Output A dendrogram that can be used to decide on a clustering of \(n\) datapoints.
Begin by treating each of the \(n\) points as its own cluster.
While there exists more than one cluster:
Fuse the two clusters that are closest given the choice of dissimilarity metric and linkage.
We start by treating every observation in our dataset as if it is its own, tiny cluster. Then, we measure the distance between each pair of ‘clusters’ and fuse the two closest clusters together into one larger cluster. Now, we have moved from having \(n\) distinct clusters to having \(n-1\) clusters. One of these clusters contains 2 points, the rest contain only 1. Next, we calculate the distance between each pair of these \(n-1\) clusters and, again, fuse the two closest together. We continue this way until all points belong to one large cluster.
If you look back to our example dendrograms, you can imagine how this algorithm draws the dendrogram from the bottom up, fusing points together until all points have been connected.
Dissimilarity vs Linkage#
You may have noticed we glossed over two important, and commonly confused, terms in Algorithm 26.2: dissimilarity and linkage.
Dissimilarity is another term for distance metric. We’ve talked about distance metrics in the previous section and in more detail in Chapter 23. There are many different ways to measure distance between points and, like in previous chapters, we can use cross-validation to choose a distance metric for our application. Imagine you are trying to calculate Euclidean distance, for example, between two points. As Euclidean distance is the shortest path from one point to the other, it is akin to drawing a straight line between points and measuring that line. We have a formula that we can use to calculate this distance. However, in Algorithm 26.2, we are not always calculating distances between pairs of points. Sometimes, we need to calculate distances between a point and a group of points or between two groups of points. How would we draw a line between two clusters of points? Should we connect the points in each cluster that are closest to each other? Connect the centroids of the two groups? This choice of how to determine distance between clusters is known as linkage.
Some choices for linkage include:
Complete Linkage - calculate distance between the furthest pair of points (shown below left)
Average Linkage - calculate the distance between all pairs of points and take the average (not pictured as it is an average of all pairwise distances)
Centroid Linkage - calculate the distance between the two centroids (shown below center)
Single Linkage - calculate distance between the closest pair of points (shown below right)

Complete and average linkage are commonly used because they lead to balanced dendrograms (ie no majority clusters). The example dendrogram from earlier would be considered a balanced dendrogram. Single linkage can result in “trailing clusters” where observations tend to be fused one-at-a-time. An example of a dendrogram with trailing clusters is shown below.

Centroid linkage can result in a dendrogram where clusters are fused at heights below either of the individual cluster heights. This is called inversion and can be hard to visualize or interpret. An example of a dendrogram with an inversion is shown below with the inverted portion circled in red.

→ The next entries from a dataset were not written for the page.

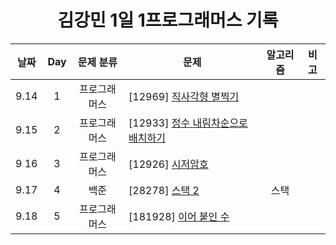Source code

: <div align="center">
  
# 김강민 1일 1프로그래머스 기록

| 날짜 | Day |  문제 분류   | 문제                                                  | 알고리즘 | 비고 |
| :--: | :-: | :----------: | ----------------------------------------------------- | :------: | ---- |
| 9.14 |  1  | 프로그래머스 | [12969] [직사각형 별찍기](./Week_03/0914/)            |          |      |
| 9.15 |  2  | 프로그래머스 | [12933] [정수 내림차순으로 배치하기](./Week_03/0915/) |          |      |
| 9 16 |  3  | 프로그래머스 | [12926] [시저암호](./Week_03/0916/)                   |          |      |
| 9.17 |  4  |     백준     | [28278] [스택 2](./Week_03/0917/)                     |   스택   |      |
| 9.18 |  5  | 프로그래머스 | [181928] [이어 붙인 수](./Week_04/0918/)              |          |

</div>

Note, the dendrogram with trailing clusters was created using the same data as the example dendrogram from earlier. The only change to the clustering algorithm was the choice of linkage. The linkage chosen in hierarchical clustering, like the choice of distance metric, can have very large effects on our final dendrogram. These choices are often based on the application and are made using a combination of and domain knowledge and trial-and-error. We will investigate this further in the next section with a few examples.